Learning our lessons, practicing doing something differently is not easy. It is frustrating and exhausting. If we can realize that the experience is not about buying a car but rather seeing who we are in life and how we navigate the bumps that our thrown our way is really what it is all about. Interestingly, the car salesman that closed the deal with me apologized saying this is not the way he likes to do business and there was a good lesson in it for him. Ahhh, karma again, giving us all the opportunity to learn and grow! I’ve changed my mind about car shopping in the last 24hours, buying a car can be one of the greatest experiences ever. Perhaps, I’ve learned to appreciate car shopping a little bit more and just maybe this time, I’ll be excited when my new 6 speed green Accent is on its way home!
The frustration came through the idea of attachment and ownership. The pressure comes from the dealership having what the customer wants (that specific car that the customer now feels emotionally attached to), the customer having the money (that the salesman also is emotionally attached to). Let’s be fair, most of us are attached emotionally somehow, even if it’s in the form of resistance to money. The dealerships fight out deals amongst themselves as they have what another wants. The competition is fierce and the fight is on, the customer in the least knowledgeable and smallest position having to hold their own in this big unknown world. My challenge in buying this car was to stay out of the fight, for ownership, the stories of gaining and losing, having and not having, mine and yours and stay true to my belief system that having is connected together and when we stay out of the stories it can land effortlessly.
The story of buying a car is really quite simple. I want a particular car that will serve my needs and support my life journey; it is in existence and there is a price (dollar amount) that I must pay. Where it is and what that amount is does not need to be difficult.

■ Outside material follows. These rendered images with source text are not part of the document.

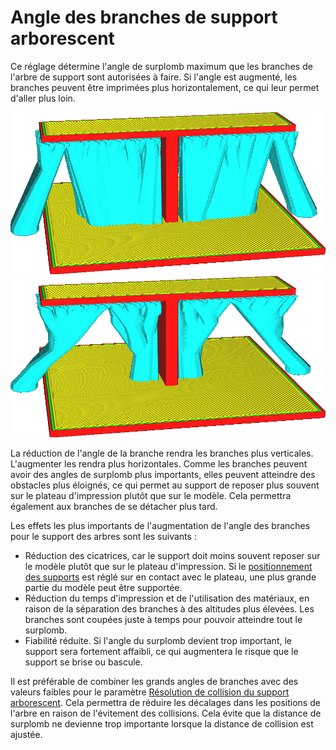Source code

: Angle des branches de support arborescent
====
Ce réglage détermine l'angle de surplomb maximum que les branches de l'arbre de support sont autorisées à faire. Si l'angle est augmenté, les branches peuvent être imprimées plus horizontalement, ce qui leur permet d'aller plus loin.

![Un angle de branche de 20°](../../../articles/images/support_tree_angle_20.png)
![Un angle de branche de 40°](../../../articles/images/support_tree_angle_40.png)

La réduction de l'angle de la branche rendra les branches plus verticales. L'augmenter les rendra plus horizontales. Comme les branches peuvent avoir des angles de surplomb plus importants, elles peuvent atteindre des obstacles plus éloignés, ce qui permet au support de reposer plus souvent sur le plateau d'impression plutôt que sur le modèle. Cela permettra également aux branches de se détacher plus tard.

Les effets les plus importants de l'augmentation de l'angle des branches pour le support des arbres sont les suivants :
* Réduction des cicatrices, car le support doit moins souvent reposer sur le modèle plutôt que sur le plateau d'impression. Si le [positionnement des supports](../support/support_type.md) est réglé sur en contact avec le plateau, une plus grande partie du modèle peut être supportée.
* Réduction du temps d'impression et de l'utilisation des matériaux, en raison de la séparation des branches à des altitudes plus élevées. Les branches sont coupées juste à temps pour pouvoir atteindre tout le surplomb.
* Fiabilité réduite. Si l'angle du surplomb devient trop important, le support sera fortement affaibli, ce qui augmentera le risque que le support se brise ou bascule.

Il est préférable de combiner les grands angles de branches avec des valeurs faibles pour le paramètre [Résolution de collision du support arborescent](support_tree_collision_resolution.md). Cela permettra de réduire les décalages dans les positions de l'arbre en raison de l'évitement des collisions. Cela évite que la distance de surplomb ne devienne trop importante lorsque la distance de collision est ajustée.
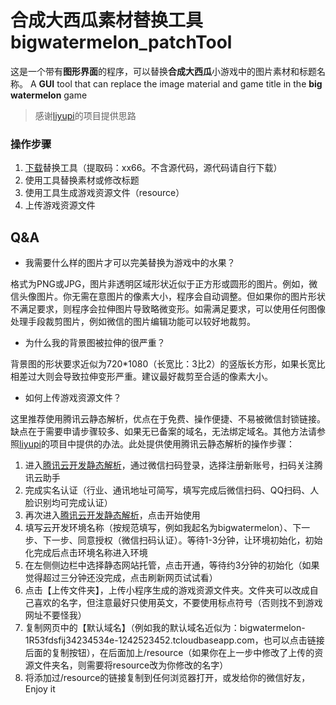 # 合成大西瓜素材替换工具bigwatermelon_patchTool

这是一个带有**图形界面**的程序，可以替换**合成大西瓜**小游戏中的图片素材和标题名称。
A **GUI** tool that can replace the image material and game title in the **big watermelon** game

> 感谢[liyupi](https://github.com/liyupi/daxigua)的项目提供思路

### 操作步骤

 1. [下载](https://pan.baidu.com/s/1-VrDa5h94YymE8sDna1zkQ)替换工具（提取码：xx66。不含源代码，源代码请自行下载）
 2. 使用工具替换素材或修改标题
 3. 使用工具生成游戏资源文件（resource）
 4. 上传游戏资源文件

## Q&A

 - 我需要什么样的图片才可以完美替换为游戏中的水果？
 
 格式为PNG或JPG，图片非透明区域形状近似于正方形或圆形的图片。例如，微信头像图片。你无需在意图片的像素大小，程序会自动调整。但如果你的图片形状不满足要求，则程序会拉伸图片导致略微变形。如需满足要求，可以使用任何图像处理手段裁剪图片，例如微信的图片编辑功能可以较好地裁剪。
 
 - 为什么我的背景图被拉伸的很严重？
 
 背景图的形状要求近似为720*1080（长宽比：3比2）的竖版长方形，如果长宽比相差过大则会导致拉伸变形严重。建议最好裁剪至合适的像素大小。
 
 - 如何上传游戏资源文件？

这里推荐使用腾讯云静态解析，优点在于免费、操作便捷、不易被微信封锁链接。缺点在于需要申请步骤较多、如果无已备案的域名，无法绑定域名。其他方法请参照[liyupi](https://github.com/liyupi/daxigua)的项目中提供的办法。此处提供使用腾讯云静态解析的操作步骤：

 1. 进入[腾讯云开发静态解析](https://cloud.tencent.com/product/wh)，通过微信扫码登录，选择注册新账号，扫码关注腾讯云助手
 2. 完成实名认证（行业、通讯地址可简写，填写完成后微信扫码、QQ扫码、人脸识别均可完成认证）
 3. 再次进入[腾讯云开发静态解析](https://cloud.tencent.com/product/wh)，点击开始使用
 4. 填写云开发环境名称（按规范填写，例如我起名为bigwatermelon）、下一步、下一步、同意授权（微信扫码认证）。等待1-3分钟，让环境初始化，初始化完成后点击环境名称进入环境
 5. 在左侧侧边栏中选择静态网站托管，点击开通，等待约3分钟的初始化（如果觉得超过三分钟还没完成，点击刷新网页试试看）
 6. 点击【上传文件夹】，上传小程序生成的游戏资源文件夹。文件夹可以改成自己喜欢的名字，但注意最好只使用英文，不要使用标点符号（否则找不到游戏网址不要怪我）
 7. 复制网页中的【默认域名】（例如我的默认域名近似为：bigwatermelon-1R53fdsfij34234534e-1242523452.tcloudbaseapp.com，也可以点击链接后面的复制按钮），在后面加上/resource（如果你在上一步中修改了上传的资源文件夹名，则需要将resource改为你修改的名字）
 8. 将添加过/resource的链接复制到任何浏览器打开，或发给你的微信好友，Enjoy it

It’s only in the connection with the chaos, the stories that are spinning around us that make it difficult. If we stay centred and true to what we know then it lines up, all in universal order. There is no need for us to control anything or force anything. We just need to do what feels easy and desirable in that moment. When we find our self not in that joyful moment, caught in the chaos it is our responsibility to stop what we are doing and find our way back before we engage further. This is the practice of life! Let’s enjoy the ride…and for me, it will be in a sporty little green Accent bombing around town.